[[ Exercise data open ]]

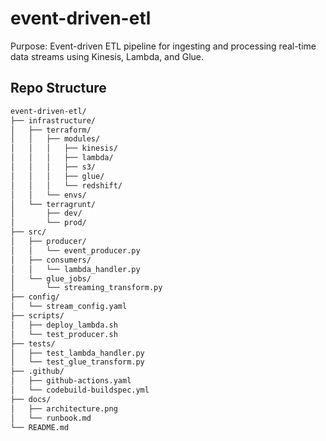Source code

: # event-driven-etl

Purpose: Event-driven ETL pipeline for ingesting and processing real-time data streams using Kinesis, Lambda, and Glue.

## Repo Structure

```sh
event-driven-etl/
├── infrastructure/
│   ├── terraform/
│   │   ├── modules/
│   │   │   ├── kinesis/
│   │   │   ├── lambda/
│   │   │   ├── s3/
│   │   │   ├── glue/
│   │   │   └── redshift/
│   │   └── envs/
│   └── terragrunt/
│       ├── dev/
│       └── prod/
├── src/
│   ├── producer/
│   │   └── event_producer.py
│   ├── consumers/
│   │   └── lambda_handler.py
│   └── glue_jobs/
│       └── streaming_transform.py
├── config/
│   └── stream_config.yaml
├── scripts/
│   ├── deploy_lambda.sh
│   └── test_producer.sh
├── tests/
│   ├── test_lambda_handler.py
│   └── test_glue_transform.py
├── .github/
│   ├── github-actions.yaml
│   └── codebuild-buildspec.yml
├── docs/
│   ├── architecture.png
│   └── runbook.md
└── README.md
```
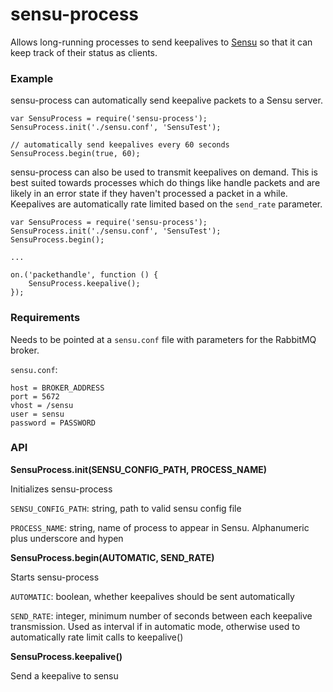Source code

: sensu-process
=============

Allows long-running processes to send keepalives to
[Sensu](https://github.com/sensu/sensu) so that it can keep track of their
status as clients.

### Example
sensu-process can automatically send keepalive packets to a Sensu server.

```
var SensuProcess = require('sensu-process');
SensuProcess.init('./sensu.conf', 'SensuTest');

// automatically send keepalives every 60 seconds
SensuProcess.begin(true, 60);
```

sensu-process can also be used to transmit keepalives on demand. This is best
suited towards processes which do things like handle packets and are likely in
an error state if they haven't processed a packet in a while. Keepalives are
automatically rate limited based on the `send_rate` parameter.

```
var SensuProcess = require('sensu-process');
SensuProcess.init('./sensu.conf', 'SensuTest');
SensuProcess.begin();

...

on.('packethandle', function () {
    SensuProcess.keepalive();
});
```

### Requirements
Needs to be pointed at a `sensu.conf` file with parameters for the RabbitMQ broker.

`sensu.conf`:
```
host = BROKER_ADDRESS
port = 5672
vhost = /sensu
user = sensu
password = PASSWORD
```

### API

**SensuProcess.init(SENSU_CONFIG_PATH, PROCESS_NAME)**

Initializes sensu-process

`SENSU_CONFIG_PATH`: string, path to valid sensu config file

`PROCESS_NAME`: string, name of process to appear in Sensu. Alphanumeric plus underscore and hypen


**SensuProcess.begin(AUTOMATIC, SEND_RATE)**

Starts sensu-process

`AUTOMATIC`: boolean, whether keepalives should be sent automatically

`SEND_RATE`: integer, minimum number of seconds between each keepalive transmission. Used as interval if in automatic mode, otherwise used to automatically rate limit calls to keepalive()


**SensuProcess.keepalive()**

Send a keepalive to sensu

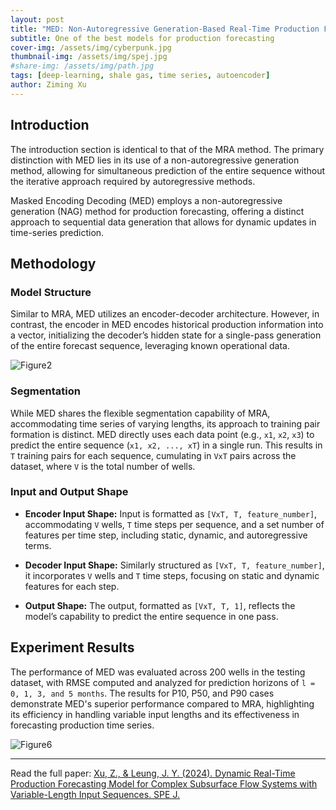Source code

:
```yaml
---
layout: post
title: "MED: Non-Autoregressive Generation-Based Real-Time Production Forecasting with Variable Input Length"
subtitle: One of the best models for production forecasting
cover-img: /assets/img/cyberpunk.jpg
thumbnail-img: /assets/img/spej.jpg
#share-img: /assets/img/path.jpg
tags: [deep-learning, shale gas, time series, autoencoder]
author: Ziming Xu
---
```


## Introduction

The introduction section is identical to that of the MRA method. The primary distinction with MED lies in its use of a non-autoregressive generation method, allowing for simultaneous prediction of the entire sequence without the iterative approach required by autoregressive methods.

Masked Encoding Decoding (MED) employs a non-autoregressive generation (NAG) method for production forecasting, offering a distinct approach to sequential data generation that allows for dynamic updates in time-series prediction.

## Methodology

### Model Structure

Similar to MRA, MED utilizes an encoder-decoder architecture. However, in contrast, the encoder in MED encodes historical production information into a vector, initializing the decoder’s hidden state for a single-pass generation of the entire forecast sequence, leveraging known operational data.

![Figure2](https://github.com/ziming-zx/MED/assets/55851734/ac6b450f-6c63-4655-a032-53a31e971cbf)


### Segmentation

While MED shares the flexible segmentation capability of MRA, accommodating time series of varying lengths, its approach to training pair formation is distinct. MED directly uses each data point (e.g., `x1`, `x2`, `x3`) to predict the entire sequence (`x1, x2, ..., xT`) in a single run. This results in `T` training pairs for each sequence, cumulating in `VxT` pairs across the dataset, where `V` is the total number of wells.

### Input and Output Shape

- **Encoder Input Shape:** Input is formatted as `[VxT, T, feature_number]`, accommodating `V` wells, `T` time steps per sequence, and a set number of features per time step, including static, dynamic, and autoregressive terms.

- **Decoder Input Shape:** Similarly structured as `[VxT, T, feature_number]`, it incorporates `V` wells and `T` time steps, focusing on static and dynamic features for each step.

- **Output Shape:** The output, formatted as `[VxT, T, 1]`, reflects the model’s capability to predict the entire sequence in one pass.

## Experiment Results

The performance of MED was evaluated across 200 wells in the testing dataset, with RMSE computed and analyzed for prediction horizons of `l = 0, 1, 3, and 5 months`. The results for P10, P50, and P90 cases demonstrate MED's superior performance compared to MRA, highlighting its efficiency in handling variable input lengths and its effectiveness in forecasting production time series.

![Figure6](https://github.com/ziming-zx/MED/assets/55851734/d97ebe92-20c6-4813-9a69-f90ef2205c17)

--------------
Read the full paper: [Xu, Z., & Leung, J. Y. (2024). Dynamic Real-Time Production Forecasting Model for Complex Subsurface Flow Systems with Variable-Length Input Sequences. SPE J.](https://doi.org/10.2118/221482-PA)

[[ Exercise data closed ]]

__Task__: Only one thing is wanted in reply: the number of lines in the entries that hold the string "github".

__Your solution__: 5